● **Task requirements**: Your answer should be every line of the records that contains the word "only", copied as it stands.
[[ Records for this task, beginning ]]
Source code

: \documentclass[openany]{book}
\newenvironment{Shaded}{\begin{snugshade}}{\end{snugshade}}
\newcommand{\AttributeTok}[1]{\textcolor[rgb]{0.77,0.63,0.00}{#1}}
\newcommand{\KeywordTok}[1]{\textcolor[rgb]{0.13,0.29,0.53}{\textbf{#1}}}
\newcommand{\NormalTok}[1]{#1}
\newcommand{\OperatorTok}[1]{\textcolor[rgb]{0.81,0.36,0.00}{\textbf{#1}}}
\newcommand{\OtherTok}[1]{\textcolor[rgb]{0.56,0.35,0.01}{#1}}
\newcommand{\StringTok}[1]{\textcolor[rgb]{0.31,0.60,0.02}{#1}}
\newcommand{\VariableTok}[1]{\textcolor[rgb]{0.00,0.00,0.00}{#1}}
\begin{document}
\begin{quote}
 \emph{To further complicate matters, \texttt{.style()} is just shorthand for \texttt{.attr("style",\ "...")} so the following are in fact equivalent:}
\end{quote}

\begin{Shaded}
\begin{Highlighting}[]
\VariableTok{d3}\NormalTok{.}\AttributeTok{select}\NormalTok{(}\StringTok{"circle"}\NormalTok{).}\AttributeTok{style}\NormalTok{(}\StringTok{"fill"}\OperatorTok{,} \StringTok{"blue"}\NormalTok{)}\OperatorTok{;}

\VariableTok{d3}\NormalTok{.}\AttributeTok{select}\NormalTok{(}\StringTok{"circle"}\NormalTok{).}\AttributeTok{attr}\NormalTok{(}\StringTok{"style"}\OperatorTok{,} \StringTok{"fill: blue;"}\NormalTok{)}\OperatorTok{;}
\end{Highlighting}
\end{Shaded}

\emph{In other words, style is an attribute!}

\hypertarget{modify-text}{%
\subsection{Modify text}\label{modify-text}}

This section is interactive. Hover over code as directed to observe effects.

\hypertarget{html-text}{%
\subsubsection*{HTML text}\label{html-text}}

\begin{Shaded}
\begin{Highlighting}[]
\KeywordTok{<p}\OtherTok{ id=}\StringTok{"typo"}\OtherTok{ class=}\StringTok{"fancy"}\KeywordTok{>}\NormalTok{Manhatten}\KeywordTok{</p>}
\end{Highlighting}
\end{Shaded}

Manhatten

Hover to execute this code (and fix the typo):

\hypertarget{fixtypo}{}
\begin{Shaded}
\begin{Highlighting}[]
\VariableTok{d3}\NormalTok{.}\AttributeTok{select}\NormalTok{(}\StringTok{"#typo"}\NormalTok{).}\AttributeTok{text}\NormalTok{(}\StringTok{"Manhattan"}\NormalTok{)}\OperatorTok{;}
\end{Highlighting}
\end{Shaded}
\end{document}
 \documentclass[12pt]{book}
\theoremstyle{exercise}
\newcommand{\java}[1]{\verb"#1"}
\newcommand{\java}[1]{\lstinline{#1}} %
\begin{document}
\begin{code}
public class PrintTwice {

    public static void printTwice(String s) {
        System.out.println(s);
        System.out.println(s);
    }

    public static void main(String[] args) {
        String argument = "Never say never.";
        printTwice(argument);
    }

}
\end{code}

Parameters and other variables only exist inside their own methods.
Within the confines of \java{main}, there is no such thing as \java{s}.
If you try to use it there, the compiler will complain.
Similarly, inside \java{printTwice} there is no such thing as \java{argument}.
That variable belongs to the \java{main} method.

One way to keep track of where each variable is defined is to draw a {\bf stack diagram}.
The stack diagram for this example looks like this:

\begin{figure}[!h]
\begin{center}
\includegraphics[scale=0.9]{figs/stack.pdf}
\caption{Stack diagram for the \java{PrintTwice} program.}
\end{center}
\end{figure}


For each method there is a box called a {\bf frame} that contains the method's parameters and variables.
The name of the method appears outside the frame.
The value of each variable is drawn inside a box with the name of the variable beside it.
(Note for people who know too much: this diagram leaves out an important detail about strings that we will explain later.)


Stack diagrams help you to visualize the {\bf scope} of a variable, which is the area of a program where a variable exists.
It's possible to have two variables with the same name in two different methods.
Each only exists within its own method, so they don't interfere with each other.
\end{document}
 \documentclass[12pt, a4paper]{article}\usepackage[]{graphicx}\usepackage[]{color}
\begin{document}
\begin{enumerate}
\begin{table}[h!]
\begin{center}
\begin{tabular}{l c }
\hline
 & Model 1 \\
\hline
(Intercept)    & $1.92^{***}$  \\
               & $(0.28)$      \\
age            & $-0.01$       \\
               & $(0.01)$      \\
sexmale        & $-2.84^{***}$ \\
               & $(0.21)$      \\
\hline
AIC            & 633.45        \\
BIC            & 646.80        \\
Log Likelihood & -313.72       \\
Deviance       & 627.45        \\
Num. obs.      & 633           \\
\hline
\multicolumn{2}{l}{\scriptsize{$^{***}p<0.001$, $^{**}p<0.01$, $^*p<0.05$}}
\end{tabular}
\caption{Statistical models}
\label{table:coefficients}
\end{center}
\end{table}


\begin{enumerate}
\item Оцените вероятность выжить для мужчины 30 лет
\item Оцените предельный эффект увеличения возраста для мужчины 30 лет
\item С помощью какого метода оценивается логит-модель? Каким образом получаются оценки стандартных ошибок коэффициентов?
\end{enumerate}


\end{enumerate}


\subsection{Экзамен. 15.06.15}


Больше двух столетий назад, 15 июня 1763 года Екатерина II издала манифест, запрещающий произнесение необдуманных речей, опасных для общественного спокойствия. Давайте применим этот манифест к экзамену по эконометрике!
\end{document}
[[ Records for this task, end ]]
● **Solution to this exercise**:
Parameters and other variables only exist inside their own methods.
Each only exists within its own method, so they don't interfere with each other.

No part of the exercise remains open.